> [What to do] Which of the lines below contain the string "Bubble"? Copy each one.

···

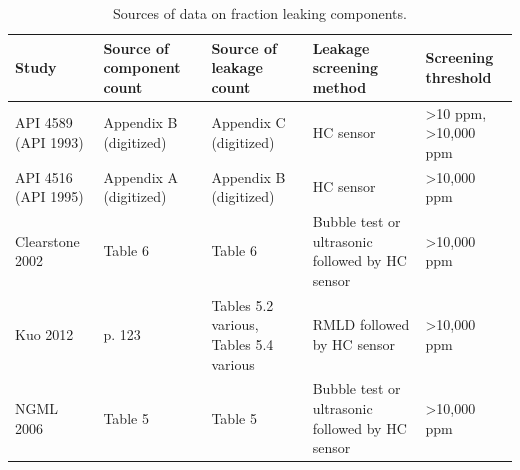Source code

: \documentclass[11pt]{report}
\begin{document}
{{{{\begin{landscape}
\begin{table}[]
\begin{scriptsize}
\caption{Sources of data on fraction leaking components.}
\label{tab:fraction_leaking_sources}
\begin{tabular*}{1\columnwidth}{lllll}
\toprule
Study               & Source of component count & Source of leakage count                & Leakage screening method                        & Screening threshold                        \\
\midrule
API 4589 (API 1993) & Appendix B (digitized)    & Appendix C (digitized)                 & HC sensor                                       & \textgreater{}10 ppm, \textgreater 10,000 ppm \\
API 4516 (API 1995) & Appendix A (digitized)    & Appendix B (digitized)                 & HC sensor                                       & \textgreater 10,000 ppm                       \\
Clearstone 2002     & Table 6                   & Table 6                                & Bubble test or ultrasonic followed by HC sensor & \textgreater{}10,000 ppm                      \\
Kuo 2012            & p. 123                    & Tables 5.2 various, Tables 5.4 various & RMLD followed by HC sensor                      & \textgreater{}10,000 ppm                      \\
NGML 2006           & Table 5                   & Table 5                                & Bubble test or ultrasonic followed by HC sensor & \textgreater{}10,000 ppm      \\
\bottomrule               
\end{tabular*}
\end{scriptsize}
\end{table}



\end{landscape}}}}}
\end{document}
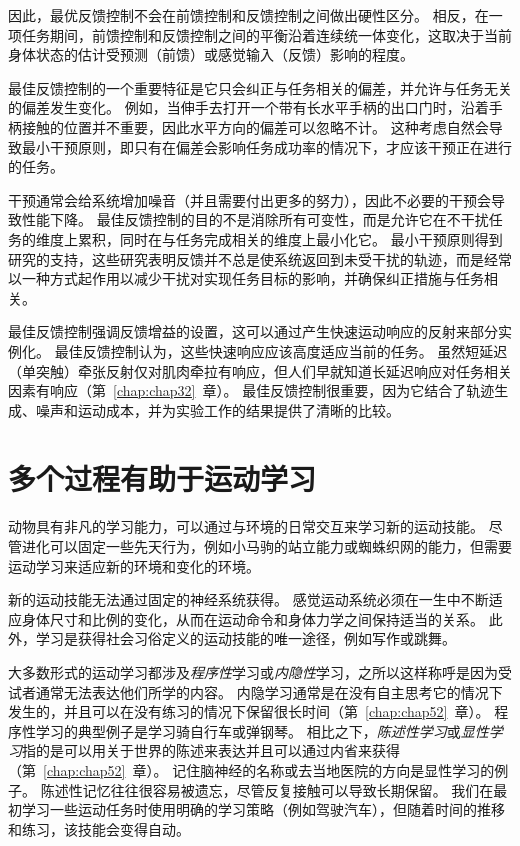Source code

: 因此，最优反馈控制不会在前馈控制和反馈控制之间做出硬性区分。
相反，在一项任务期间，前馈控制和反馈控制之间的平衡沿着连续统一体变化，这取决于当前身体状态的估计受预测（前馈）或感觉输入（反馈）影响的程度。


最佳反馈控制的一个重要特征是它只会纠正与任务相关的偏差，并允许与任务无关的偏差发生变化。
例如，当伸手去打开一个带有长水平手柄的出口门时，沿着手柄接触的位置并不重要，因此水平方向的偏差可以忽略不计。
这种考虑自然会导致最小干预原则，即只有在偏差会影响任务成功率的情况下，才应该干预正在进行的任务。


干预通常会给系统增加噪音（并且需要付出更多的努力），因此不必要的干预会导致性能下降。
最佳反馈控制的目的不是消除所有可变性，而是允许它在不干扰任务的维度上累积，同时在与任务完成相关的维度上最小化它。
最小干预原则得到研究的支持，这些研究表明反馈并不总是使系统返回到未受干扰的轨迹，而是经常以一种方式起作用以减少干扰对实现任务目标的影响，并确保纠正措施与任务相关。


最佳反馈控制强调反馈增益的设置，这可以通过产生快速运动响应的反射来部分实例化。
最佳反馈控制认为，这些快速响应应该高度适应当前的任务。
虽然短延迟（单突触）牵张反射仅对肌肉牵拉有响应，但人们早就知道长延迟响应对任务相关因素有响应（第~\ref{chap:chap32}~章）。
最佳反馈控制很重要，因为它结合了轨迹生成、噪声和运动成本，并为实验工作的结果提供了清晰的比较。



\section{多个过程有助于运动学习}

动物具有非凡的学习能力，可以通过与环境的日常交互来学习新的运动技能。
尽管进化可以固定一些先天行为，例如小马驹的站立能力或蜘蛛织网的能力，但需要运动学习来适应新的环境和变化的环境。


新的运动技能无法通过固定的神经系统获得。
感觉运动系统必须在一生中不断适应身体尺寸和比例的变化，从而在运动命令和身体力学之间保持适当的关系。
此外，学习是获得社会习俗定义的运动技能的唯一途径，例如写作或跳舞。


大多数形式的运动学习都涉及\textit{程序性}学习或\textit{内隐性}学习，之所以这样称呼是因为受试者通常无法表达他们所学的内容。
内隐学习通常是在没有自主思考它的情况下发生的，并且可以在没有练习的情况下保留很长时间（第~\ref{chap:chap52}~章）。
程序性学习的典型例子是学习骑自行车或弹钢琴。
相比之下，\textit{陈述性学习}或\textit{显性学习}指的是可以用关于世界的陈述来表达并且可以通过内省来获得（第~\ref{chap:chap52}~章）。
记住脑神经的名称或去当地医院的方向是显性学习的例子。
陈述性记忆往往很容易被遗忘，尽管反复接触可以导致长期保留。
我们在最初学习一些运动任务时使用明确的学习策略（例如驾驶汽车），但随着时间的推移和练习，该技能会变得自动。


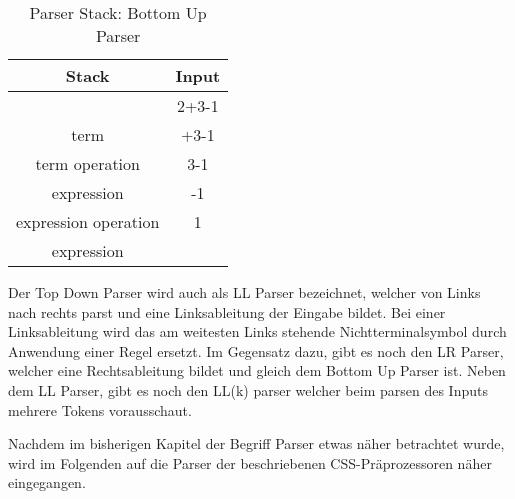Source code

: \begin{table}[h]
          \centering
          \begin{tabular}{|c|c|} \hline
                  \textbf{Stack} & \textbf{Input}\\
                   \hline
                     & 2+3-1\\ \hline
                    term & +3-1\\ \hline
                    term operation &3-1\\ \hline
                    expression & -1\\ \hline
	         expression operation & 1\\ \hline
	        expression & \\ \hline
          \end{tabular}
          \caption{
	       Parser Stack: Bottom Up Parser
          }
         \label{table:Vergleich Browser}
\end{table}\autocite[]{Garsiel.}\newline\newline
Der Top Down Parser wird auch als LL Parser bezeichnet, welcher von Links nach rechts parst und eine Linksableitung der Eingabe bildet. Bei einer Linksableitung wird das am weitesten Links stehende Nichtterminalsymbol durch Anwendung einer Regel ersetzt. Im Gegensatz dazu, gibt es noch den LR Parser, welcher eine Rechtsableitung bildet und gleich dem Bottom Up Parser ist.\newline
Neben dem LL Parser, gibt es noch den LL(k) parser welcher beim parsen des Inputs mehrere Tokens vorausschaut. 

Nachdem im bisherigen Kapitel der Begriff Parser etwas näher betrachtet wurde, wird im Folgenden auf die Parser der beschriebenen CSS-Präprozessoren näher eingegangen.

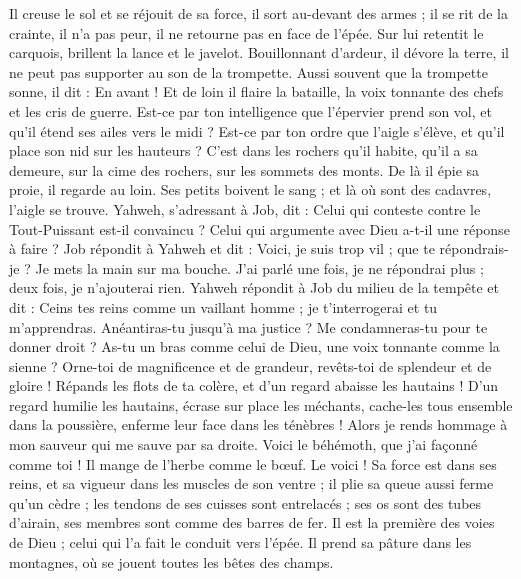 \begin{multicols}{2}
Il creuse le sol et se réjouit de sa force, il sort au-devant des armes ;
il se rit de la crainte, il n'a pas peur, il ne retourne pas en face de l'épée.
Sur lui retentit le carquois, brillent la lance et le javelot.
Bouillonnant d'ardeur, il dévore la terre, il ne peut pas supporter au son de la trompette.
Aussi souvent que la trompette sonne, il dit : En avant ! Et de loin il flaire la bataille, la voix tonnante des chefs et les cris de guerre.
Est-ce par ton intelligence que l'épervier prend son vol, et qu'il étend ses ailes vers le midi ?
Est-ce par ton ordre que l'aigle s'élève, et qu'il place son nid sur les hauteurs ?
C'est dans les rochers qu'il habite, qu'il a sa demeure, sur la cime des rochers, sur les sommets des monts.
De là il épie sa proie, il regarde au loin.
Ses petits boivent le sang ; et là où sont des cadavres, l'aigle se trouve.
Yahweh, s'adressant à Job, dit :
Celui qui conteste contre le Tout-Puissant est-il convaincu ? Celui qui argumente avec Dieu a-t-il une réponse à faire ?
Job répondit à Yahweh et dit :
Voici, je suis trop vil ; que te répondrais-je ? Je mets la main sur ma bouche.
J'ai parlé une fois, je ne répondrai plus ; deux fois, je n'ajouterai rien.
\VerseOne{}Yahweh répondit à Job du milieu de la tempête et dit :
Ceins tes reins comme un vaillant homme ; je t'interrogerai et tu m'apprendras.
Anéantiras-tu jusqu'à ma justice ? Me condamneras-tu pour te donner droit ?
As-tu un bras comme celui de Dieu, une voix tonnante comme la sienne ?
Orne-toi de magnificence et de grandeur, revêts-toi de splendeur et de gloire !
Répands les flots de ta colère, et d'un regard abaisse les hautains !
D'un regard humilie les hautains, écrase sur place les méchants,
cache-les tous ensemble dans la poussière, enferme leur face dans les ténèbres !
Alors je rends hommage à mon sauveur qui me sauve par sa droite.
Voici le béhémoth, que j'ai façonné comme toi ! Il mange de l'herbe comme le bœuf.
Le voici ! Sa force est dans ses reins, et sa vigueur dans les muscles de son ventre ;
il plie sa queue aussi ferme qu'un cèdre ; les tendons de ses cuisses sont entrelacés ;
ses os sont des tubes d'airain, ses membres sont comme des barres de fer.
Il est la première des voies de Dieu ; celui qui l'a fait le conduit vers l'épée.
Il prend sa pâture dans les montagnes, où se jouent toutes les bêtes des champs.

\end{multicols}
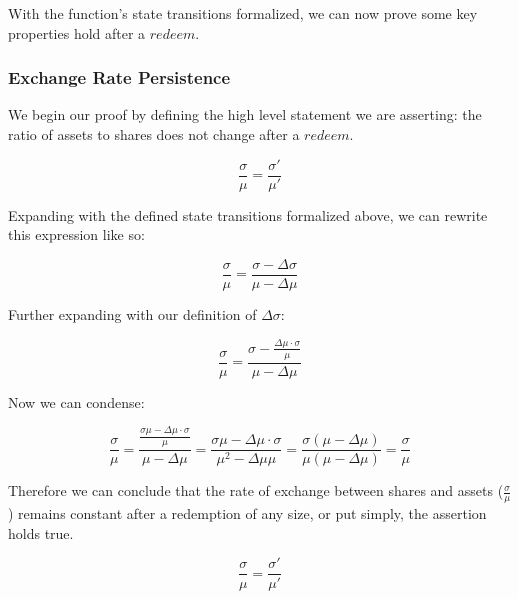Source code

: \documentclass{article}
\begin{document}
With the function's state transitions formalized, we can now prove some key properties hold after a $redeem$.

\subsubsection{Exchange Rate Persistence}

We begin our proof by defining the high level statement we are asserting: the ratio of assets to shares does not change after a $redeem$.

$$ \frac{\sigma}{\mu} = \frac{\sigma'}{\mu'} $$

Expanding with the defined state transitions formalized above, we can rewrite this expression like so:

$$ \frac{\sigma}{\mu} = \frac{\sigma - \Delta\sigma}{\mu - \Delta\mu} $$

Further expanding with our definition of $\Delta\sigma$:

$$ \frac{\sigma}{\mu} = \frac{\sigma - \frac{\Delta\mu \cdot \sigma}{\mu}}{\mu - \Delta\mu} $$

Now we can condense:

$$ \frac{\sigma}{\mu} = \frac{\frac{\sigma\mu - \Delta\mu \cdot \sigma}{\mu}}{\mu - \Delta\mu} = \frac{\sigma\mu - \Delta\mu \cdot \sigma}{\mu^{2} - \Delta\mu\mu} = \frac{\sigma(\mu - \Delta\mu)}{\mu(\mu - \Delta\mu)} = \frac{\sigma}{\mu} $$

Therefore we can conclude that the rate of exchange between shares and assets ($\frac{\sigma}{\mu}$) remains constant after a redemption of any size, or put simply, the assertion holds true.

$$ \frac{\sigma}{\mu} = \frac{\sigma'}{\mu'} $$
\end{document}
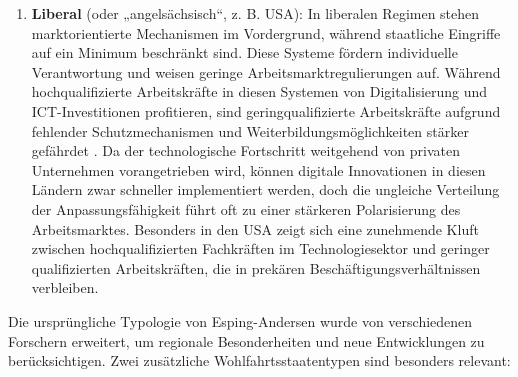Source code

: \begin{enumerate}
    \item \textbf{Liberal} (oder „angelsächsisch“, z. B. USA): In liberalen Regimen 
    stehen marktorientierte Mechanismen im Vordergrund, während staatliche Eingriffe auf ein 
    Minimum beschränkt sind. Diese Systeme fördern individuelle Verantwortung und weisen 
    geringe Arbeitsmarktregulierungen auf. Während hochqualifizierte Arbeitskräfte in diesen 
    Systemen von Digitalisierung und \ac{ICT}-Investitionen profitieren, sind 
    geringqualifizierte Arbeitskräfte aufgrund fehlender Schutzmechanismen und 
    Weiterbildungsmöglichkeiten stärker gefährdet \parencite[S. 12f]{goodin1999thereal}. 
    Da der technologische Fortschritt weitgehend von privaten Unternehmen vorangetrieben wird, 
    können digitale Innovationen in diesen Ländern zwar schneller implementiert werden, doch 
    die ungleiche Verteilung der Anpassungsfähigkeit führt oft zu einer stärkeren Polarisierung 
    des Arbeitsmarktes. Besonders in den USA zeigt sich eine zunehmende Kluft zwischen 
    hochqualifizierten Fachkräften im Technologiesektor und geringer qualifizierten Arbeitskräften, 
    die in prekären Beschäftigungsverhältnissen verbleiben.

\end{enumerate}

Die ursprüngliche Typologie von Esping-Andersen wurde von verschiedenen Forschern erweitert, 
um regionale Besonderheiten und neue Entwicklungen zu berücksichtigen. Zwei zusätzliche 
Wohlfahrtsstaatentypen sind besonders relevant:

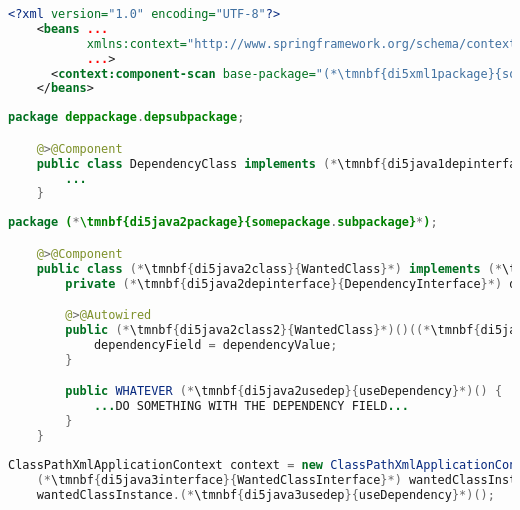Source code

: \label{constructorinjectionautowire}
\begin{lstlisting}[language=XML, title={Configuration XML}]
    <?xml version="1.0" encoding="UTF-8"?>
    <beans ...
           xmlns:context="http://www.springframework.org/schema/context"
           ...>
      <context:component-scan base-package="(*\tmnbf{di5xml1package}{somepackage.subpackage}[ForestGreen]*)"/>
    </beans>
\end{lstlisting}
\begin{lstlisting}[language=Java, title={Dependency class}]
    package deppackage.depsubpackage;

    @>@Component
    public class DependencyClass implements (*\tmnbf{di5java1depinterface}{DependencyInterface}*) {
        ...
    }
\end{lstlisting}
\begin{lstlisting}[language=Java, title={Wanted class with the constructor}]
    package (*\tmnbf{di5java2package}{somepackage.subpackage}*);

    @>@Component
    public class (*\tmnbf{di5java2class}{WantedClass}*) implements (*\tmnbf{di5java2interface}{WantedClassInterface}*) {
        private (*\tmnbf{di5java2depinterface}{DependencyInterface}*) dependencyField;

        @>@Autowired
        public (*\tmnbf{di5java2class2}{WantedClass}*)()((*\tmnbf{di5java2depinterface2}{DependencyInterface}*) dependencyValue) {
            dependencyField = dependencyValue;
        }

        public WHATEVER (*\tmnbf{di5java2usedep}{useDependency}*)() {
            ...DO SOMETHING WITH THE DEPENDENCY FIELD...
        }
    }
\end{lstlisting}
\begin{lstlisting}[language=Java, title={Usage}]
    ClassPathXmlApplicationContext context = new ClassPathXmlApplicationContext("configurationFile.xml");
    (*\tmnbf{di5java3interface}{WantedClassInterface}*) wantedClassInstance = context.getBean("(*\tmnbf{di5java3beanid}{wantedClass}[ForestGreen]*)", (*\tmnbf{di5java3interface2}{WantedClassInterface}*).class);
    wantedClassInstance.(*\tmnbf{di5java3usedep}{useDependency}*)();
\end{lstlisting}
\newpage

···

> [Answer area]
Clearstone 2002     & Table 6                   & Table 6                                & Bubble test or ultrasonic followed by HC sensor & \textgreater{}10,000 ppm                      \\
NGML 2006           & Table 5                   & Table 5                                & Bubble test or ultrasonic followed by HC sensor & \textgreater{}10,000 ppm      \\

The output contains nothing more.